3. Observer and verifier
action後の画面、log、test、sensorを観察し、本当に状態が変わったかを判定します。成功を自己申告させず、外部evidenceへ結びます。
4. Hard guardrail
権限、rate limit、費用上限、危険なcommand、停止条件をdeterministicに実装します。Plannerが誤っても越えられない境界にします。
小さな実験では、最終成功率に加えてpremature success、同じ失敗の反復、危険actionを止めた割合、安全なactionを不要に止めた割合、曖昧な指示で質問できた割合、failureから正しいstepへ戻れた割合を記録します。
これなら、成功率が上がったが実は運よく通っただけというagentを見抜けます。
限界。これは完成品の万能robotではない
第一に、中心結果の多くはGoogle内部benchmarkです。公開pageには成功率が載っていますが、すべてのtaskで試行回数やconfidence intervalがそろっているわけではありません。
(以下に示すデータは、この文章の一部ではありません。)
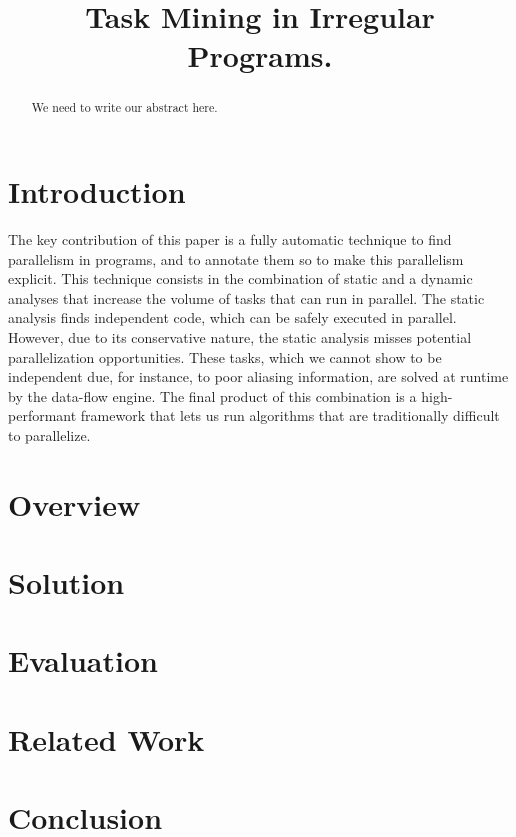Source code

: \documentclass[pageno]{jpaper}
\begin{document}
\title{Task Mining in Irregular Programs.}

\date{}
\maketitle

\thispagestyle{empty}

\begin{abstract}
We need to write our abstract here.
\end{abstract}

\section{Introduction}
\label{sec:intro}

The key contribution of this paper is a fully automatic technique to find parallelism in programs, and to annotate them so to make this parallelism explicit.
This technique consists in the combination of static and a dynamic analyses that increase the volume of tasks that can run in parallel.
The static analysis finds independent code, which can be safely executed in parallel.
However, due to its conservative nature, the static analysis misses potential parallelization opportunities.
These tasks, which we cannot show to be independent due, for instance, to poor aliasing information, are solved at runtime by the data-flow engine.
The final product of this combination is a high-performant framework that
lets us run algorithms that are traditionally difficult to parallelize.

\section{Overview}
\label{sec:ovf}

\section{Solution}
\label{sec:sol}

\section{Evaluation}
\label{sec:eval}

\section{Related Work}
\label{sec:rw}

\section{Conclusion}
\label{sec:conc}



\end{document}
第二に、一般の開発者がAPIで使えるのはER 2です。Gemini Robotics 2 VLAとOn-Device 2はearly-access partner向けで、同じ実機結果を第三者がすぐ再現できません。
第三に、ER 2のmodel cardはhealthcare、transportationなど、故障が人身や財産へ重大な損害を与えるsafety-critical用途へ使わないよう求めています。
第四に、VLA feasibilityの判定は、VLAのtraining distributionをどれだけ詳しくERへ説明したかに強く依存します。Safety reportでは、詳細情報なしの62.0%から、最も詳しいdeveloper instructionで95.8%まで上がりました。安全性はmodelだけでなく、tool capabilityを正確に記述する運用へ依存します。
最後に、曖昧な指示への対応にはhelpfulnessとsafetyのtradeoffがあります。慎重すぎるmodelは明確な指示でも質問し続け、積極的すぎるmodelは不明確な対象を勝手に選びます。これはrobotだけでなく、すべてのagentが抱える問題です。
結論。賢い身体より、分離されたsystemが重要
Gemini Robotics 2は、humanoidが歩いたことだけを見れば派手なreleaseです。
しかし実務へ持ち帰るべきなのは、考えるER、動くVLA、実機固有のcontroller、独立したsafety guardrailを分けたことです。
数分のtaskを進め、途中の状態を理解し、失敗から戻り、人が近づけば止まる。これを一つのmodelの賢さで済ませず、systemとして設計する。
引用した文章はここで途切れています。